PROBLEM REQUIREMENTS:
From the records below, extract only the lines running from the line with "## __Google Summer Of Code 2020__" to the line with "## How to install and use?", both lines included, reproducing them exactly.

[Extracted records]
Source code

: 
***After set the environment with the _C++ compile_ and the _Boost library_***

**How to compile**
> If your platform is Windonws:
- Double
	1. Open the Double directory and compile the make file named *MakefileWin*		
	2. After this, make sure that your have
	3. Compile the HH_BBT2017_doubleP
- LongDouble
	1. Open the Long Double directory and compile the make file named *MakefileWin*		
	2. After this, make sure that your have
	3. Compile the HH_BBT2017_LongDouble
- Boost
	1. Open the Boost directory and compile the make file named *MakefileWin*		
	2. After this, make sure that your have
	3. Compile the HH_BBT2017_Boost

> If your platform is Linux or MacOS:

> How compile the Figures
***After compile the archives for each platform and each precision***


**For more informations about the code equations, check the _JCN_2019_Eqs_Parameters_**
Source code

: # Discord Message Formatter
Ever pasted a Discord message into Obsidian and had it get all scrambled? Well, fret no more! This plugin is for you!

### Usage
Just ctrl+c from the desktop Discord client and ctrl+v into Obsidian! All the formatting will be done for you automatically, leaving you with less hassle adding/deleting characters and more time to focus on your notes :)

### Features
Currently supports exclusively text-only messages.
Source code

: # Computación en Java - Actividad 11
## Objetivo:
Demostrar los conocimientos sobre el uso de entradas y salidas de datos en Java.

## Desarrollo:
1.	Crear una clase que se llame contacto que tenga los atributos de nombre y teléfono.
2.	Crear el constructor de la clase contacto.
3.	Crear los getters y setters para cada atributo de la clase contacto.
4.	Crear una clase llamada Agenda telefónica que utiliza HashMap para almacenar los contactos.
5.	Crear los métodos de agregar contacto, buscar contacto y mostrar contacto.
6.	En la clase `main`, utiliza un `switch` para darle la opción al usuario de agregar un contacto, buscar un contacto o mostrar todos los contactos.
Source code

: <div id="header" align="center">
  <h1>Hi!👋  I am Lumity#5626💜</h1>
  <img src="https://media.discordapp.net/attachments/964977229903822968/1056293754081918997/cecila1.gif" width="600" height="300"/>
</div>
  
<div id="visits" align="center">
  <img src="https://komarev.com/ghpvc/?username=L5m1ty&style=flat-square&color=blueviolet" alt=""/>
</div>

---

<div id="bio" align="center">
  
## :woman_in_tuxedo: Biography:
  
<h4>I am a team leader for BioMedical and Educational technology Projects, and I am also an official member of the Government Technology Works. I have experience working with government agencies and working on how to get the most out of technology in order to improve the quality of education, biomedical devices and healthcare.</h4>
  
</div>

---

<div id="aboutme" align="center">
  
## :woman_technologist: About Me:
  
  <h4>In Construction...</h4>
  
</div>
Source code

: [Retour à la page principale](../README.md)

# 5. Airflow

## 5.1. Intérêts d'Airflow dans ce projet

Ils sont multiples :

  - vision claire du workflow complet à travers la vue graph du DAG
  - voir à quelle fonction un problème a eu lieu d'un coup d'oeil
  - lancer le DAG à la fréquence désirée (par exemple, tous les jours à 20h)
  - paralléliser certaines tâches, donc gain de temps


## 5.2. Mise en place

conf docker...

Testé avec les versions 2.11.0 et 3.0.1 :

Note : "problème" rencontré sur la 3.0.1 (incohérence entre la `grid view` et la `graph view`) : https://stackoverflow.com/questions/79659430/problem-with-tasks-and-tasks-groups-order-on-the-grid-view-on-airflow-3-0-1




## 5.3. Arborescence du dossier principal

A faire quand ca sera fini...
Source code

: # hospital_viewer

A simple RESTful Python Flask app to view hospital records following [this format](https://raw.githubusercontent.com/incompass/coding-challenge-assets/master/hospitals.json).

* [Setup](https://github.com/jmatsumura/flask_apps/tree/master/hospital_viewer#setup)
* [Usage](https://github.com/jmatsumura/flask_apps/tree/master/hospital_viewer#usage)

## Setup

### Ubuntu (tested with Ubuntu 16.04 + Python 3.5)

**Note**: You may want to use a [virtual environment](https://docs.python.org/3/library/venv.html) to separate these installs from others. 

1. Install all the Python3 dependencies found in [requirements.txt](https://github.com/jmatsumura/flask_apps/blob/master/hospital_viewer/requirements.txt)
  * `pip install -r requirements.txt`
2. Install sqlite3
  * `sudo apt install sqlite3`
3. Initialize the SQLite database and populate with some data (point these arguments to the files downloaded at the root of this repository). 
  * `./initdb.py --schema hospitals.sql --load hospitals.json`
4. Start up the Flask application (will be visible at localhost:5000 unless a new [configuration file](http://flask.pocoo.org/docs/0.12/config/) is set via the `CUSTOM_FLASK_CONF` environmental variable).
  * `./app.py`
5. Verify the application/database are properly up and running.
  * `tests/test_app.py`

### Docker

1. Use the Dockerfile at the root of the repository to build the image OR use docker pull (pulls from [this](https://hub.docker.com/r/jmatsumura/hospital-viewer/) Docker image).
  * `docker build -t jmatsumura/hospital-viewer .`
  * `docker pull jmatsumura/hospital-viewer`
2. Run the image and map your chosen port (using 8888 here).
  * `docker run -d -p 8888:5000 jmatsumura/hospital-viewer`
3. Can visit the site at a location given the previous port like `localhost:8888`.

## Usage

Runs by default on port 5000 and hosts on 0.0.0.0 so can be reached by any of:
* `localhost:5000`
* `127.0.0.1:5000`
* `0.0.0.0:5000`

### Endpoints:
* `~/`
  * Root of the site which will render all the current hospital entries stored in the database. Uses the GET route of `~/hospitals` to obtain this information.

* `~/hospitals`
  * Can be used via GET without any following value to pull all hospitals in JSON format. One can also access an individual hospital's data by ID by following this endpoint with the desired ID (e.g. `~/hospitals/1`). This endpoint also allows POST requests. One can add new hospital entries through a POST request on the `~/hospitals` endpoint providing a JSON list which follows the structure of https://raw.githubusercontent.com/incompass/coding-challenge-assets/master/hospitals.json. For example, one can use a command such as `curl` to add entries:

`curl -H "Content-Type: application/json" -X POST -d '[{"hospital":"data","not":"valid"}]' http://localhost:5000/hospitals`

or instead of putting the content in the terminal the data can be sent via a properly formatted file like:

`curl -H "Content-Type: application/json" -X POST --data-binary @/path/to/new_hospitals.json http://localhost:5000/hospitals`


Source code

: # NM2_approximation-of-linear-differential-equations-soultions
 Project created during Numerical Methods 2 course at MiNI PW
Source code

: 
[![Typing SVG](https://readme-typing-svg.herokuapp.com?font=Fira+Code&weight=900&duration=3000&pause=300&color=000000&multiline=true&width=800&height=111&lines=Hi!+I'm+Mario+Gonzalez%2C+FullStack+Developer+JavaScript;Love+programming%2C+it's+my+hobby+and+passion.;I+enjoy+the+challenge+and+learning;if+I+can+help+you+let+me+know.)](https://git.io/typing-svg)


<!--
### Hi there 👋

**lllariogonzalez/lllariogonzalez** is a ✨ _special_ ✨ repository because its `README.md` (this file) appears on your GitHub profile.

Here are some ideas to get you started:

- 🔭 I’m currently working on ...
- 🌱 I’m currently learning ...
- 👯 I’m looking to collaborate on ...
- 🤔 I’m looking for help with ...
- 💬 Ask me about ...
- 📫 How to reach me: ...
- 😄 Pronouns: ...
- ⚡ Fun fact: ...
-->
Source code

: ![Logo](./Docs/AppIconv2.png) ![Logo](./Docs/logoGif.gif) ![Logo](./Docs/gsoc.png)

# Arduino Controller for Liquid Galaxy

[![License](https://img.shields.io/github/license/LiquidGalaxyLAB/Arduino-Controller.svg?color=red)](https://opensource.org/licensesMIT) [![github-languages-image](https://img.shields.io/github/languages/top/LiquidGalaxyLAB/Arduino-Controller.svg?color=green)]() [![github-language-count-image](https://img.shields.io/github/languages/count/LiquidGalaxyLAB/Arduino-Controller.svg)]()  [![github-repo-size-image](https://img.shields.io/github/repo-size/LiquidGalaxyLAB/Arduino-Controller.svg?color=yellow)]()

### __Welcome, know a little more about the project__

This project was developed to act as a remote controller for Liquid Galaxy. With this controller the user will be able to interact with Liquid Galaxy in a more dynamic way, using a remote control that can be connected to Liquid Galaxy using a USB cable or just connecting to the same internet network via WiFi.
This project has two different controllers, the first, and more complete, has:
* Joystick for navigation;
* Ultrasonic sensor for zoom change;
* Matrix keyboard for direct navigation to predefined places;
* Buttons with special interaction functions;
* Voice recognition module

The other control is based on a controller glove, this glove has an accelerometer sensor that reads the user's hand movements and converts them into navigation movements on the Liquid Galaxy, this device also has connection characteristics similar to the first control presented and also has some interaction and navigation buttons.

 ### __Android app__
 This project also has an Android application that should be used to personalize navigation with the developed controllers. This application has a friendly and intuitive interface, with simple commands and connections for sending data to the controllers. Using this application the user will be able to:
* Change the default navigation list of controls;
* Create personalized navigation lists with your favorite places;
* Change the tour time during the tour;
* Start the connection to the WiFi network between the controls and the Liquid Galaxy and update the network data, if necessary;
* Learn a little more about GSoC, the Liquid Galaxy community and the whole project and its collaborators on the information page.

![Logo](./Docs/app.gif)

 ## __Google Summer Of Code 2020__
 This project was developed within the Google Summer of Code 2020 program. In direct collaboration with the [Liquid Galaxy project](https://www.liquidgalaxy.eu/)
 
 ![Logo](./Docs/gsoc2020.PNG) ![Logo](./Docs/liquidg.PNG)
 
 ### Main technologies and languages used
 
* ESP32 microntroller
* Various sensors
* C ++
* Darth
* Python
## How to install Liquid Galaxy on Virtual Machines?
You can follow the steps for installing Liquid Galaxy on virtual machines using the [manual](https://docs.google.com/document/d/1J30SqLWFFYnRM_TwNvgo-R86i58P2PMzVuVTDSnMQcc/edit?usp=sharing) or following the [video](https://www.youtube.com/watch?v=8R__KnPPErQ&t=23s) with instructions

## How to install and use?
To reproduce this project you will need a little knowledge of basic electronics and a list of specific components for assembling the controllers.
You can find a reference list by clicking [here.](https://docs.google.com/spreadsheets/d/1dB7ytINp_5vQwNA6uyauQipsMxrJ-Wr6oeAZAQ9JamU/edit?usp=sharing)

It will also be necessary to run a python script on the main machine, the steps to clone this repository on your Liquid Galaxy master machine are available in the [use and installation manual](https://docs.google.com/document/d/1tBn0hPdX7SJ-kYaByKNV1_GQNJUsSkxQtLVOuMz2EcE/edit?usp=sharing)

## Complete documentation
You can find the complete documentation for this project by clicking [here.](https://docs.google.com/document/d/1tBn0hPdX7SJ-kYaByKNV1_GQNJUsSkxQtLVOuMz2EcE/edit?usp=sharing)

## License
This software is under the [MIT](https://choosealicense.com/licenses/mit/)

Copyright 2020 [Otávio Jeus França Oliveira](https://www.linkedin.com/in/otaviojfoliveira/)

RESPONSE AREA:
 ## __Google Summer Of Code 2020__
 This project was developed within the Google Summer of Code 2020 program. In direct collaboration with the [Liquid Galaxy project](https://www.liquidgalaxy.eu/)
 
 ![Logo](./Docs/gsoc2020.PNG) ![Logo](./Docs/liquidg.PNG)
 
 ### Main technologies and languages used
 
* ESP32 microntroller
* Various sensors
* C ++
* Darth
* Python
## How to install Liquid Galaxy on Virtual Machines?
You can follow the steps for installing Liquid Galaxy on virtual machines using the [manual](https://docs.google.com/document/d/1J30SqLWFFYnRM_TwNvgo-R86i58P2PMzVuVTDSnMQcc/edit?usp=sharing) or following the [video](https://www.youtube.com/watch?v=8R__KnPPErQ&t=23s) with instructions

## How to install and use?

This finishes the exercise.